Yugoslav trial
Terrorist revolt charged

San Francisco Sunday Examiner & Chronicle, October 20, 1974, p. 28 Section A


United Press International

    BELGRADE — Yugoslav authorities said yesterday a group of Croat nationalists now facing trial had planned a full-scale terrorist campaign with outside help to achieve secession of Croatia from Yugoslavia.
    The public prosecutor of the Adriatic coast town of Zadar, where the group was allegedly based, said its members had laid plans to kill Communist officials, blow up industrial and military installations, burn forests and destroy public property.
    The prosecutor said the group, numbering 16, called itself the Croatian Liberation Army and followed the program of the World War II, Fascist-type separatist Croatian Ustashi organization which still exists in exile in several countries.

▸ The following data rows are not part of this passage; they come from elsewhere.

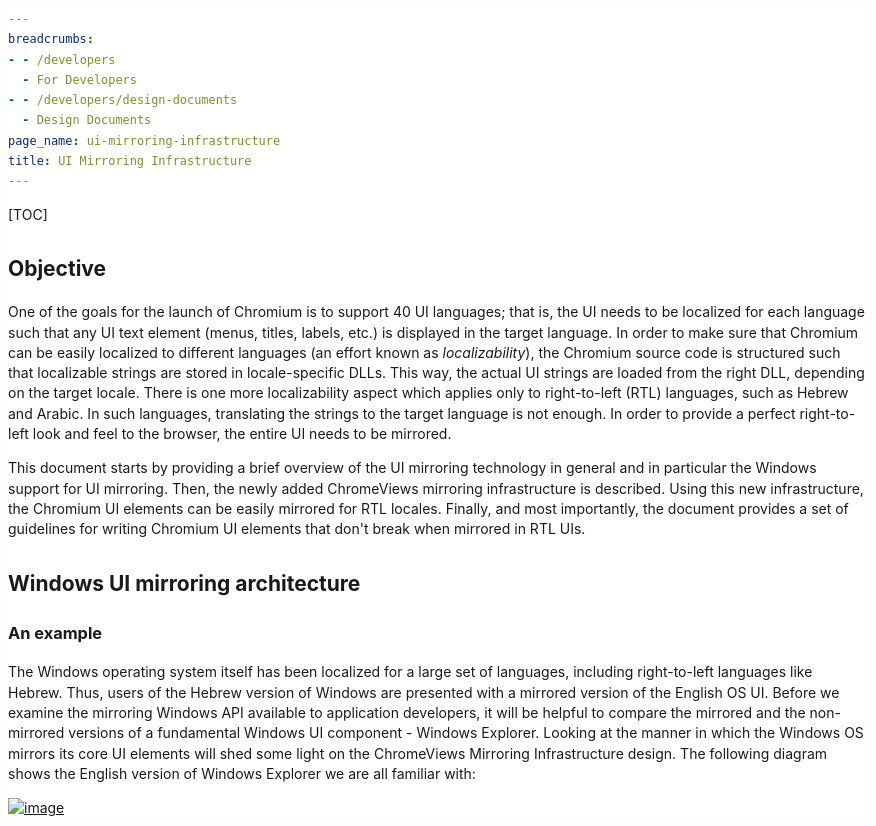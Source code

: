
 ```yaml
---
breadcrumbs:
- - /developers
  - For Developers
- - /developers/design-documents
  - Design Documents
page_name: ui-mirroring-infrastructure
title: UI Mirroring Infrastructure
---
```


[TOC]

## Objective

One of the goals for the launch of Chromium is to support 40 UI languages; that
is, the UI needs to be localized for each language such that any UI text element
(menus, titles, labels, etc.) is displayed in the target language. In order to
make sure that Chromium can be easily localized to different languages (an
effort known as *localizability*), the Chromium source code is structured such
that localizable strings are stored in locale-specific DLLs. This way, the
actual UI strings are loaded from the right DLL, depending on the target locale.
There is one more localizability aspect which applies only to right-to-left
(RTL) languages, such as Hebrew and Arabic. In such languages, translating the
strings to the target language is not enough. In order to provide a perfect
right-to-left look and feel to the browser, the entire UI needs to be mirrored.

This document starts by providing a brief overview of the UI mirroring
technology in general and in particular the Windows support for UI mirroring.
Then, the newly added ChromeViews mirroring infrastructure is described. Using
this new infrastructure, the Chromium UI elements can be easily mirrored for RTL
locales. Finally, and most importantly, the document provides a set of
guidelines for writing Chromium UI elements that don't break when mirrored in
RTL UIs.

## Windows UI mirroring architecture

### An example

The Windows operating system itself has been localized for a large set of
languages, including right-to-left languages like Hebrew. Thus, users of the
Hebrew version of Windows are presented with a mirrored version of the English
OS UI. Before we examine the mirroring Windows API available to application
developers, it will be helpful to compare the mirrored and the non-mirrored
versions of a fundamental Windows UI component - Windows Explorer. Looking at
the manner in which the Windows OS mirrors its core UI elements will shed some
light on the ChromeViews Mirroring Infrastructure design. The following diagram
shows the English version of Windows Explorer we are all familiar with:

[<img alt="image"
src="/developers/design-documents/ui-mirroring-infrastructure/explorer_window_en_us.jpg">](/developers/design-documents/ui-mirroring-infrastructure/explorer_window_en_us.jpg)
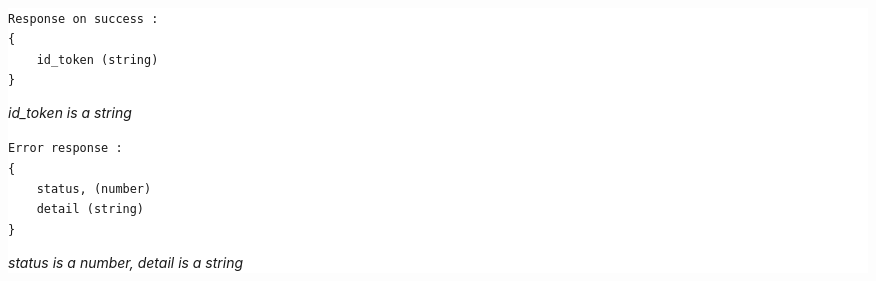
 ```
Response on success :
{
    id_token (string)
}
```
_id_token is a string_

```
Error response :
{
    status, (number)
    detail (string)
}
```
_status is a number, detail is a string_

    "They obtained arms and explosives from abroad and had financial backing from foreign countries and inside Yugoslavia," his statement said.
    The trial on secession charges is scheduled for next month and the defendants face penalties from five years in prison to death.

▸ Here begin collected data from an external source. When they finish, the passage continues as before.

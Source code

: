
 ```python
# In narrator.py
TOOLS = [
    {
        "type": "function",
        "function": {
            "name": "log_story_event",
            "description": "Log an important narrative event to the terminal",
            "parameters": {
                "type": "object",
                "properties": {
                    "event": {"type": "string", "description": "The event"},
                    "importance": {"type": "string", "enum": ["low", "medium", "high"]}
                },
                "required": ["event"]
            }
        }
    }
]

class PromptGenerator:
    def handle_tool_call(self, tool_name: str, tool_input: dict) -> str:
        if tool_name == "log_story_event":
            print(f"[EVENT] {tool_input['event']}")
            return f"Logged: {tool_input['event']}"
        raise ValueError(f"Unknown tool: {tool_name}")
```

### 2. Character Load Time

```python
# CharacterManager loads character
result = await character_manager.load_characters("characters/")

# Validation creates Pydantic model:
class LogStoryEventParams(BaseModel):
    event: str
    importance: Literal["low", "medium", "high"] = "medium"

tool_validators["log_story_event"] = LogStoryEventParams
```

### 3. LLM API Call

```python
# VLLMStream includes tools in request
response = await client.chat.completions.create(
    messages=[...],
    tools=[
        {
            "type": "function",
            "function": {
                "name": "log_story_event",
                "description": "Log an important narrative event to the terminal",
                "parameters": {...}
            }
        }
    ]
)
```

    The group, which includes professors, students and workers, supported the 1970-71 movement toward greater autonomy for Croatia that brought the country close to civil war. Conflict was averted largely through the personal authority of President Tito, himself a Croat.
    In 1973 a group of some 20 young Ustashi commandos was wiped out by Yugoslav police 140 miles northeast of Zadar after infiltrating the country from Australia where the Ustashi found support among Yugoslav emigres.